Esta afirmación no es una reducción emocional del éxito, sino su expansión total. Mientras las definiciones comunes del éxito tienden a ser cuantificables y externas, la felicidad verdadera se manifiesta como una condición del ser interior, inseparable del carácter, la virtud y la alineación con propósitos eternos.


En las escrituras restauradas, especialmente en el Libro de Mormón y Doctrina y Convenios, esta relación entre felicidad y propósito divino es central. “Adán cayó para que los hombres existiesen; y existen los hombres para que tengan gozo” (2 Nefi 2:25). Esta declaración no sólo explica la razón ontológica de la existencia humana, sino que presenta al gozo como un destino legítimo y divinamente deseado para el hombre. El plan de salvación mismo tiene por fin último la felicidad eterna del alma. Esto convierte a la felicidad en una meta teológica, no sólo emocional.


Este principio también está profundamente enraizado en la historia religiosa. En el Antiguo Testamento, la prosperidad del pueblo de Israel no se vinculaba meramente a territorios conquistados o riqueza material, sino a su relación con Dios. La obediencia traía bendición, y esa bendición se traducía en paz, gozo, abundancia justa y sentido de identidad divina. Por eso los Salmos proclaman: “Bienaventurado el hombre que no anduvo en consejo de malos… será como árbol plantado junto a corrientes de aguas…” (Salmo 1:1-3). La felicidad, según la tradición hebrea, se halla en la justicia, la comunión con Dios y la confianza en Su palabra.


Cuando Cristo vino al mundo, redefinió toda concepción de éxito a través de lo que hoy conocemos como las bienaventuranzas (Mateo 5). “Bienaventurados los pobres en espíritu… los que lloran… los mansos… los pacificadores.” Cada una de estas condiciones, aparentemente contrarias al éxito según el mundo, son asociadas por Cristo con una forma de felicidad: bienaventuranza, plenitud, bendición divina. Esta inversión de valores —donde el que sirve es mayor, donde el que se humilla es exaltado, donde el que pierde su vida la hallará— establece una teología del éxito completamente distinta: la felicidad se obtiene al vivir conforme a los principios del reino de Dios, no del mundo.

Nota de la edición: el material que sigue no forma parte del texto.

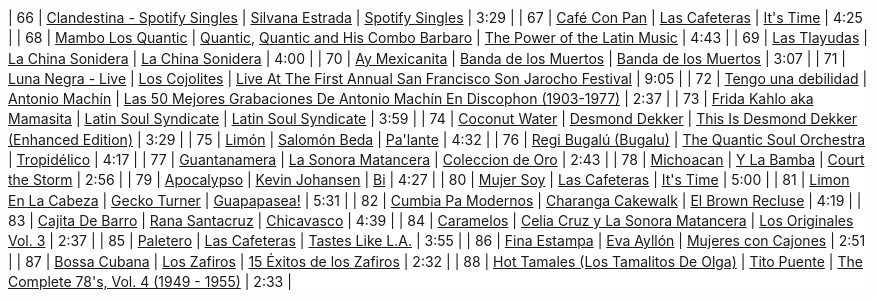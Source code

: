| 66 | [Clandestina \- Spotify Singles](https://open.spotify.com/track/1Oie9uASbo83OrEkZ2whEM) | [Silvana Estrada](https://open.spotify.com/artist/72VywtXEoONiBLNu3ibGI7) | [Spotify Singles](https://open.spotify.com/album/1KFVMgFxBDhf1fprYdbxHl) | 3:29 |
| 67 | [Café Con Pan](https://open.spotify.com/track/0kjoUiBRIa3TDMmFXS1fFv) | [Las Cafeteras](https://open.spotify.com/artist/2AeRVFWlYSW9zMUGULjPpz) | [It's Time](https://open.spotify.com/album/2PzljcoZ70HbAKOK24bnEx) | 4:25 |
| 68 | [Mambo Los Quantic](https://open.spotify.com/track/1JqhsppZflCRYSjP9FX5bG) | [Quantic](https://open.spotify.com/artist/5ZMwoAjeDtLJ0XRwRTgaK8), [Quantic and His Combo Barbaro](https://open.spotify.com/artist/7zc5IwPnsT4IxqtsqVwcSN) | [The Power of the Latin Music](https://open.spotify.com/album/52ToIjbxyelIv0ummj6LeE) | 4:43 |
| 69 | [Las Tlayudas](https://open.spotify.com/track/4MkN79McNtKjsRtzZkUG1q) | [La China Sonidera](https://open.spotify.com/artist/7ejHKHw1TwhzW50cd14z9A) | [La China Sonidera](https://open.spotify.com/album/1vrANGVI9a1i4pMdzkuSv3) | 4:00 |
| 70 | [Ay Mexicanita](https://open.spotify.com/track/15Aju7YDD1m8LEwyoJGxTX) | [Banda de los Muertos](https://open.spotify.com/artist/51oqYJcrhViS7t0O8ibl5g) | [Banda de los Muertos](https://open.spotify.com/album/2zkMyaGBpT2swb6k90jmO1) | 3:07 |
| 71 | [Luna Negra \- Live](https://open.spotify.com/track/2tVkvdgt2Gnf4kTp6bbn7Y) | [Los Cojolites](https://open.spotify.com/artist/6SFpEAywC3u4kjE00wHMoO) | [Live At The First Annual San Francisco Son Jarocho Festival](https://open.spotify.com/album/5OFT3JolZgTwmIRLTEXtDN) | 9:05 |
| 72 | [Tengo una debilidad](https://open.spotify.com/track/52ZaEmQXC9AtnZb4xUNNoC) | [Antonio Machín](https://open.spotify.com/artist/30iuQTTr3l7QihN6KKgJrG) | [Las 50 Mejores Grabaciones De Antonio Machín En Discophon \(1903\-1977\)](https://open.spotify.com/album/7A0ccfjjDyCG3HdU5avaf5) | 2:37 |
| 73 | [Frida Kahlo aka Mamasita](https://open.spotify.com/track/0kVOs0kuxFduJQSGA3YA3x) | [Latin Soul Syndicate](https://open.spotify.com/artist/7hxIk7Xc5inSXA4uXHUSps) | [Latin Soul Syndicate](https://open.spotify.com/album/4RX2MCsif63EAl7nM8JBiO) | 3:59 |
| 74 | [Coconut Water](https://open.spotify.com/track/4d1CoRChi1Hi2795N5JB3G) | [Desmond Dekker](https://open.spotify.com/artist/1FcB6xMihhP9Hb6AdGVbWe) | [This Is Desmond Dekker \(Enhanced Edition\)](https://open.spotify.com/album/6zmXwlVf8f9wpC4VEvpVUl) | 3:29 |
| 75 | [Limón](https://open.spotify.com/track/0CFM8F4yHB33K2XOXurdwe) | [Salomón Beda](https://open.spotify.com/artist/76oqoGaknr9WGOegYTjxdh) | [Pa'lante](https://open.spotify.com/album/3pyH3BOeU7s9iezM5pFU0E) | 4:32 |
| 76 | [Regi Bugalú \(Bugalu\)](https://open.spotify.com/track/2DUYg6MTswgkA0eBKA0RsG) | [The Quantic Soul Orchestra](https://open.spotify.com/artist/12ZOHgIYkZiwd9w9F7I83e) | [Tropidélico](https://open.spotify.com/album/0uU60x1GpYBcOS7imngIXS) | 4:17 |
| 77 | [Guantanamera](https://open.spotify.com/track/0wNoE4ph2njLnF1txfeLVJ) | [La Sonora Matancera](https://open.spotify.com/artist/01p7Homi0d4XxZ06f2NYYD) | [Coleccion de Oro](https://open.spotify.com/album/4hB9LGTtBc6H29pjkTagzo) | 2:43 |
| 78 | [Michoacan](https://open.spotify.com/track/0U67Ro1MYCIgUUZCCsj8iw) | [Y La Bamba](https://open.spotify.com/artist/6eb2gxfoBSQhmDYkQKz93b) | [Court the Storm](https://open.spotify.com/album/1zTyKbpajiZZFcmHGiYArr) | 2:56 |
| 79 | [Apocalypso](https://open.spotify.com/track/6hgDFkV8ZAFFI6F9kvUFns) | [Kevin Johansen](https://open.spotify.com/artist/7qjoG7bwhAjSd7nJTcjgAk) | [Bi](https://open.spotify.com/album/5Rnk0JczvdBVg123Mpd483) | 4:27 |
| 80 | [Mujer Soy](https://open.spotify.com/track/64fNZggk4opmLI4aCdqLrP) | [Las Cafeteras](https://open.spotify.com/artist/2AeRVFWlYSW9zMUGULjPpz) | [It's Time](https://open.spotify.com/album/2PzljcoZ70HbAKOK24bnEx) | 5:00 |
| 81 | [Limon En La Cabeza](https://open.spotify.com/track/3NLbpJkkXWoThhEe4RB9t5) | [Gecko Turner](https://open.spotify.com/artist/3vGEIjEdCD0TeZDOMkoaFg) | [Guapapasea!](https://open.spotify.com/album/1YjFIHAJ5SGF1x724MoFYP) | 5:31 |
| 82 | [Cumbia Pa Modernos](https://open.spotify.com/track/48msusnRNPnqKeD9nFA1mB) | [Charanga Cakewalk](https://open.spotify.com/artist/6n57hcHUAiNVQ8CwSOz2SN) | [El Brown Recluse](https://open.spotify.com/album/1nZ9k3BHISZbbTy3uIMV7O) | 4:19 |
| 83 | [Cajita De Barro](https://open.spotify.com/track/0LENTAvUOXMAqCdCuZxwdo) | [Rana Santacruz](https://open.spotify.com/artist/7gZ8QMSrZHEepUJBqdg1Y1) | [Chicavasco](https://open.spotify.com/album/4xBpsjQYsGbGbN2cX3DilI) | 4:39 |
| 84 | [Caramelos](https://open.spotify.com/track/2xirjKVetY5wxvw3hAuELH) | [Celia Cruz y La Sonora Matancera](https://open.spotify.com/artist/3WaTkjZxpbGDryRuQTtj1g) | [Los Originales Vol\. 3](https://open.spotify.com/album/39Xoa9wbneSzbysFRzkVmw) | 2:37 |
| 85 | [Paletero](https://open.spotify.com/track/7g0zc1QNXmrg44wpki6C6n) | [Las Cafeteras](https://open.spotify.com/artist/2AeRVFWlYSW9zMUGULjPpz) | [Tastes Like L.A.](https://open.spotify.com/album/1PbmMKMsXwEC9S0I6YrMG6) | 3:55 |
| 86 | [Fina Estampa](https://open.spotify.com/track/108bZCxgGxeHFQb14rJC1H) | [Eva Ayllón](https://open.spotify.com/artist/6AQFORISOneOZkh6r1sGS2) | [Mujeres con Cajones](https://open.spotify.com/album/50lzMlXqpRzP1qcdZJ7KGz) | 2:51 |
| 87 | [Bossa Cubana](https://open.spotify.com/track/4v4dF3Kfz2gbWEOL7eu92k) | [Los Zafiros](https://open.spotify.com/artist/20hjMyNIdXmSMFau9ZkmU6) | [15 Éxitos de los Zafiros](https://open.spotify.com/album/2h6wPeAK8c5vr6nCHxHtFj) | 2:32 |
| 88 | [Hot Tamales \(Los Tamalitos De Olga\)](https://open.spotify.com/track/1CcbfkoHGIQvQfVOTmXFvl) | [Tito Puente](https://open.spotify.com/artist/6SPpCqM8gOzrtICAxN5NuX) | [The Complete 78's, Vol\. 4 \(1949 \- 1955\)](https://open.spotify.com/album/0vDk1Sn8iteUfKmoSqWPYL) | 2:33 |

A lo largo de la historia, múltiples pensadores filosóficos han intentado definir la felicidad y su relación con el éxito. Aristóteles usó el término “eudaimonía” para hablar de la felicidad como florecimiento humano, una vida virtuosa que cumple su telos, su fin natural. Según el filósofo griego, el hombre no encuentra su realización en el placer ni en la fama, sino en la vida ética, racional y justa. Esta visión armoniza profundamente con la perspectiva restaurada de que “los hombres existen para tener gozo,” entendiendo ese gozo como la experiencia elevada de vivir de acuerdo con la ley celestial.


En la Edad Media, Tomás de Aquino propuso que la felicidad perfecta sólo puede encontrarse en Dios. El hombre puede alcanzar placeres temporales, éxitos mundanos y satisfacciones intelectuales, pero ninguna de esas cosas lo llena completamente. Solo la visión beatífica, es decir, la contemplación eterna de Dios, proporciona la felicidad plena. Esta doctrina cristiana se complementa con las revelaciones modernas. Doctrina y Convenios 93 enseña que “el hombre es espíritu. Los elementos son eternos.” Por tanto, ninguna forma de éxito que no considere la eternidad podrá satisfacer al espíritu del hombre.


El presidente Russell M. Nelson ha enseñado que “la alegría que sentimos tiene poco que ver con las circunstancias de nuestra vida y todo que ver con el enfoque de nuestra vida.” Esta declaración contiene una verdad transformadora: el éxito no se encuentra al final de una serie de logros, sino en el enfoque espiritual desde el cual se vive cada paso del camino.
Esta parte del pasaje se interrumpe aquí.